También es un buen pretexto para observar en qué medida las simbologías
expresadas en la LOMCE como norma estrella, defienden bien la obligación del
Estado de promover la universalización del derecho a la Educación sin desdoro
de lo que signifique hoy que sea igualmente digna para todos. Como complemento
-nada simbólico de ese análisis-, ahí está el modelo Cifuentes –continuidad del modelo Aguirre-Fígar- manteniendo en precario a la enseñanza pública
mientras apunta 1000 millones para la privada y concertada en los presupuestos
del año próximo.
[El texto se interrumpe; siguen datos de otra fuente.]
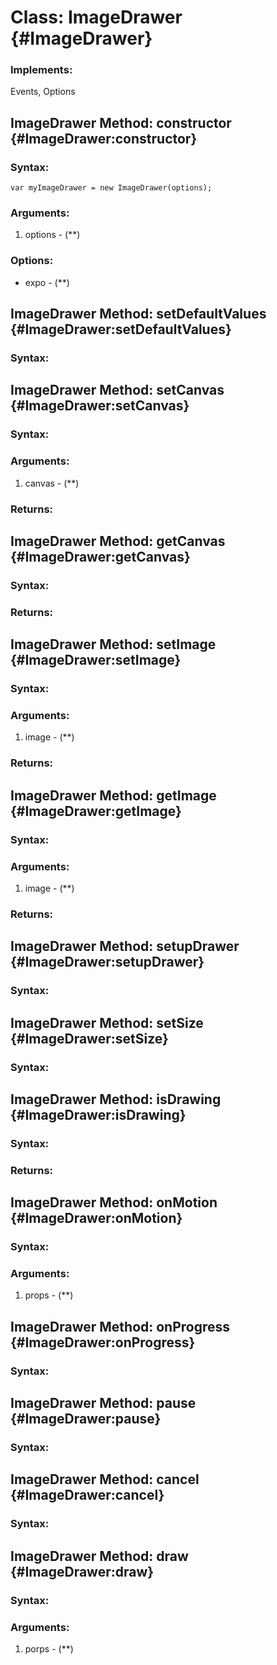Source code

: Class: ImageDrawer {#ImageDrawer}
=================================

### Implements:

Events, Options

ImageDrawer Method: constructor {#ImageDrawer:constructor}
-----------------------------------------------------------

### Syntax:

	var myImageDrawer = new ImageDrawer(options);

### Arguments:

1. options - (**)

### Options:

* expo - (**)


ImageDrawer Method: setDefaultValues {#ImageDrawer:setDefaultValues}
---------------------------------------------------------------------


### Syntax:




ImageDrawer Method: setCanvas {#ImageDrawer:setCanvas}
-------------------------------------------------------


### Syntax:



### Arguments:

1. canvas - (**)

### Returns:





ImageDrawer Method: getCanvas {#ImageDrawer:getCanvas}
-------------------------------------------------------


### Syntax:



### Returns:





ImageDrawer Method: setImage {#ImageDrawer:setImage}
-----------------------------------------------------


### Syntax:



### Arguments:

1. image - (**)

### Returns:





ImageDrawer Method: getImage {#ImageDrawer:getImage}
-----------------------------------------------------


### Syntax:



### Arguments:

1. image - (**)

### Returns:





ImageDrawer Method: setupDrawer {#ImageDrawer:setupDrawer}
-----------------------------------------------------------


### Syntax:




ImageDrawer Method: setSize {#ImageDrawer:setSize}
---------------------------------------------------


### Syntax:




ImageDrawer Method: isDrawing {#ImageDrawer:isDrawing}
-------------------------------------------------------


### Syntax:



### Returns:





ImageDrawer Method: onMotion {#ImageDrawer:onMotion}
-----------------------------------------------------


### Syntax:



### Arguments:

1. props - (**)


ImageDrawer Method: onProgress {#ImageDrawer:onProgress}
---------------------------------------------------------


### Syntax:




ImageDrawer Method: pause {#ImageDrawer:pause}
-----------------------------------------------


### Syntax:




ImageDrawer Method: cancel {#ImageDrawer:cancel}
-------------------------------------------------


### Syntax:




ImageDrawer Method: draw {#ImageDrawer:draw}
---------------------------------------------

### Syntax:



### Arguments:

1. porps - (**)

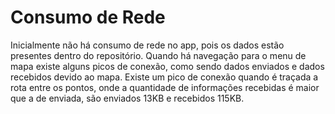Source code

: # Consumo de Rede

Inicialmente não há consumo de rede no app, pois os dados estão presentes dentro do repositório.
Quando há navegação para o menu de mapa existe alguns picos de conexão, como sendo dados enviados e dados recebidos devido ao mapa. Existe um pico de conexão quando é traçada a rota entre os pontos, onde a quantidade de informações recebidas é maior que a de enviada, são enviados 13KB e recebidos 115KB.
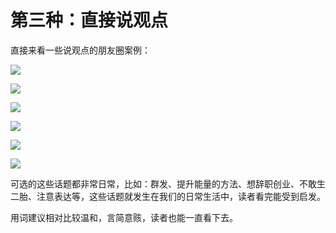 # 第三种：直接说观点

直接来看一些说观点的朋友圈案例：

![](img/3465354c8f04496fda87bde76a5347a5.png)

![](img/61ddba34bdfb54160ab319742f83f0e7.png)

![](img/20ba755da64fe777e6d59856a7e30f5f.png)

![](img/ae6f664c25a649cf00b1057374daa7c6.png)

![](img/fd63adc4f0198e41e7e632063c1e468b.png)

![](img/f4396f6c80541c58afda50f834c72ba8.png)

可选的这些话题都非常日常，比如：群发、提升能量的方法、想辞职创业、不敢生二胎、注意表达等，这些话题就发生在我们的日常生活中，读者看完能受到启发。

用词建议相对比较温和，言简意赅，读者也能一直看下去。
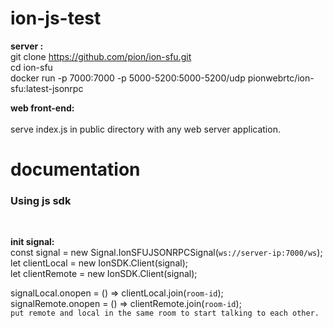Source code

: # ion-js-test

<strong>server : </strong></br>
git clone https://github.com/pion/ion-sfu.git </br>
cd ion-sfu</br>
docker run -p 7000:7000 -p 5000-5200:5000-5200/udp pionwebrtc/ion-sfu:latest-jsonrpc</br>

<strong>web front-end:</strong></br>
</br>
serve index.js in public directory with any web server application.</br>

# documentation

<h3>Using js sdk</h3> </br>

<strong>init signal: </strong></br>
const signal = new Signal.IonSFUJSONRPCSignal(`ws://server-ip:7000/ws`); </br>
let clientLocal = new IonSDK.Client(signal);  </br>
let clientRemote = new IonSDK.Client(signal); </br>

signalLocal.onopen = () => clientLocal.join(`room-id`); </br>
signalRemote.onopen = () => clientRemote.join(`room-id`);  </br>
`put remote and local in the same room to start talking to each other.` </br>

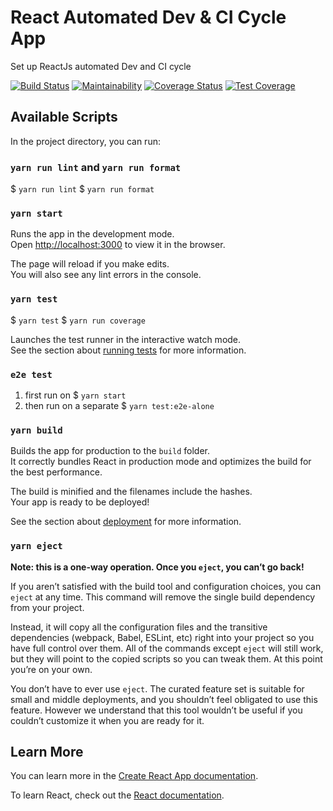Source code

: # React Automated Dev & CI Cycle App

Set up ReactJs automated Dev and CI cycle

[![Build Status](https://travis-ci.com/Teatoller/react_dev_pomp.svg?branch=main)](https://travis-ci.com/Teatoller/react_dev_pomp)
[![Maintainability](https://api.codeclimate.com/v1/badges/c05d6165a04d55b61da4/maintainability)](https://codeclimate.com/github/Teatoller/react_dev_pomp/maintainability)
[![Coverage Status](https://coveralls.io/repos/github/Teatoller/react_dev_pomp/badge.svg?branch=main)](https://coveralls.io/github/Teatoller/react_dev_pomp?branch=main)
[![Test Coverage](https://api.codeclimate.com/v1/badges/c05d6165a04d55b61da4/test_coverage)](https://codeclimate.com/github/Teatoller/react_dev_pomp/test_coverage)

## Available Scripts

In the project directory, you can run:

### `yarn run lint` and `yarn run format`
$ `yarn run lint`
$ `yarn run format`

### `yarn start`

Runs the app in the development mode.\
Open [http://localhost:3000](http://localhost:3000) to view it in the browser.

The page will reload if you make edits.\
You will also see any lint errors in the console.

### `yarn test`

$ `yarn test`
$ `yarn run coverage`

Launches the test runner in the interactive watch mode.\
See the section about [running tests](https://facebook.github.io/create-react-app/docs/running-tests) for more information.

### `e2e test`
1. first run on $ `yarn start`
2. then run on a separate $ `yarn test:e2e-alone`

### `yarn build`

Builds the app for production to the `build` folder.\
It correctly bundles React in production mode and optimizes the build for the best performance.

The build is minified and the filenames include the hashes.\
Your app is ready to be deployed!

See the section about [deployment](https://facebook.github.io/create-react-app/docs/deployment) for more information.

### `yarn eject`

**Note: this is a one-way operation. Once you `eject`, you can’t go back!**

If you aren’t satisfied with the build tool and configuration choices, you can `eject` at any time. This command will remove the single build dependency from your project.

Instead, it will copy all the configuration files and the transitive dependencies (webpack, Babel, ESLint, etc) right into your project so you have full control over them. All of the commands except `eject` will still work, but they will point to the copied scripts so you can tweak them. At this point you’re on your own.

You don’t have to ever use `eject`. The curated feature set is suitable for small and middle deployments, and you shouldn’t feel obligated to use this feature. However we understand that this tool wouldn’t be useful if you couldn’t customize it when you are ready for it.

## Learn More

You can learn more in the [Create React App documentation](https://facebook.github.io/create-react-app/docs/getting-started).

To learn React, check out the [React documentation](https://reactjs.org/).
Y por si hubiera dudas acerca de que lo simbólico y lo real no
se entrecruzan, el nuevo giro que está
tomando el supuesto pacto “político” –que no social- de la Subcomisión
parlamentaria es un buen paradigma. Los urgidos por adivinar la buena ventura
que de ahí vaya a salir, pronto podrán
advertir cómo algunas de las más significativas diferencias simbólicas y reales –vigentes en el
sistema educativo de este país- siguen
vivas. ¡A dónde iríamos a parar, si no!